Uremia

Question 0

Ways in which the GI system is affected in uremia? (including anything involving eating..)

Answer 0

Decreased appetite.
Altered taste.
Bad breath (uremic fetor).
Esophagitis/motility problems.
GI bleeding.
Diverticular disease and constipation.

Question 1

Simplest definition of uremia?

Answer 1

Symptomatic renal failure.

Question 2

How is anemia caused by uremia characterized? (in MDTI terms, for cell size and color)

Answer 2

Normochromic normocytic anemia.

with hypoproliferative bone marrow and decreased reticulocytes.

Question 3

3 primary drivers of anemia in uremia?

Answer 3

Reduced EPO production.
Shortened RBC lifespan.
Inhibitors of erythropoeisis accumulate.

Question 4

What cells in the kidney actually make EPO?

Answer 4

A population of interstitial fibroblasts (Type I interstitial cells)

Question 5

Several aggravating factors for anemia of uremia?

Answer 5

Fe or B12/folate deficiency.
Blood loss (via GI tract or from dialysis).
HyperPTH.

Question 6

Drawback to EPO or synthetic EPO therapy for anemia of uremia?

Answer 6

There’s increased risk of adverse CV events…

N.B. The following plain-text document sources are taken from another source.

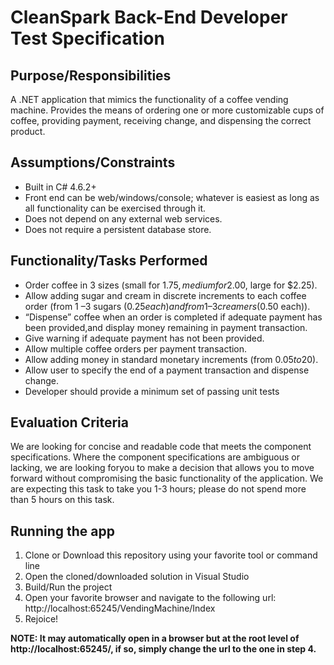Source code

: # CleanSpark Back-End Developer Test Specification

## Purpose/Responsibilities

A .NET application that mimics the functionality of a coffee vending machine. Provides the means of ordering one or more customizable cups of coffee, providing payment, receiving change, and dispensing the correct product.

## Assumptions/Constraints

- Built in C# 4.6.2+
- Front end can be web/windows/console; whatever is easiest as long as all functionality can be exercised through it.
- Does not depend on any external web services.
- Does not require a persistent database store.

## Functionality/Tasks Performed

- Order coffee in 3 sizes (small for $1.75, medium for$2.00, large for \$2.25).
- Allow adding sugar and cream in discrete increments to each coffee order (from 1 –3 sugars ($0.25 each) and from 1 –3 creamers ($0.50 each)).
- “Dispense” coffee when an order is completed if adequate payment has been provided,and display money remaining in payment transaction.
- Give warning if adequate payment has not been provided.
- Allow multiple coffee orders per payment transaction.
- Allow adding money in standard monetary increments (from $0.05 to$20).
- Allow user to specify the end of a payment transaction and dispense change.
- Developer should provide a minimum set of passing unit tests

## Evaluation Criteria

We are looking for concise and readable code that meets the component specifications. Where the component specifications are ambiguous or lacking, we are looking foryou to make a decision that allows you to move forward without compromising the basic functionality of the application. We are expecting this task to take you 1-3 hours; please do not spend more than 5 hours on this task.

## Running the app

1. Clone or Download this repository using your favorite tool or command line
2. Open the cloned/downloaded solution in Visual Studio
3. Build/Run the project
4. Open your favorite browser and navigate to the following url: http://localhost:65245/VendingMachine/Index
5. Rejoice!

**NOTE: It may automatically open in a browser but at the root level of http://localhost:65245/, if so, simply change the url to the one in step 4.**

One should aim for an Hg of 10-11, not 14.

Question 7

Why do patients with uremic syndrome bleed more easily?

Answer 7

Impaired platelet aggregation.

Some toxin appears to be inhibiting IIb/IIIa, but we don’t know what that is

Question 8

Treatment options for uremic syndromes with bleeding?

Answer 8

Treat anemia with EPO.
DDAVP (synthetic AVP aka ADH) -> vWF release.
Cryoprecipitate.
Estrogens.
Dialysis.

Question 9

Unique CVD risk factors that uremic patients have? (they’re not all entirely unique…)

Answer 9

Anemia.
Increased homocysteine.
Thrombogenic state.
Ca++ intake.
HyperPTH.
Persistent inflammatory state.
Toxins.

Question 10

Why are CV events often not aggresively treated in pts with CKD?

Answer 10

People are afraid of drugs / procedures in pts with CKD.

Question 11

What’s the most common lipid abnormality associated with uremia?

Answer 11

High TGs - due to decreased clearance from bloodstream.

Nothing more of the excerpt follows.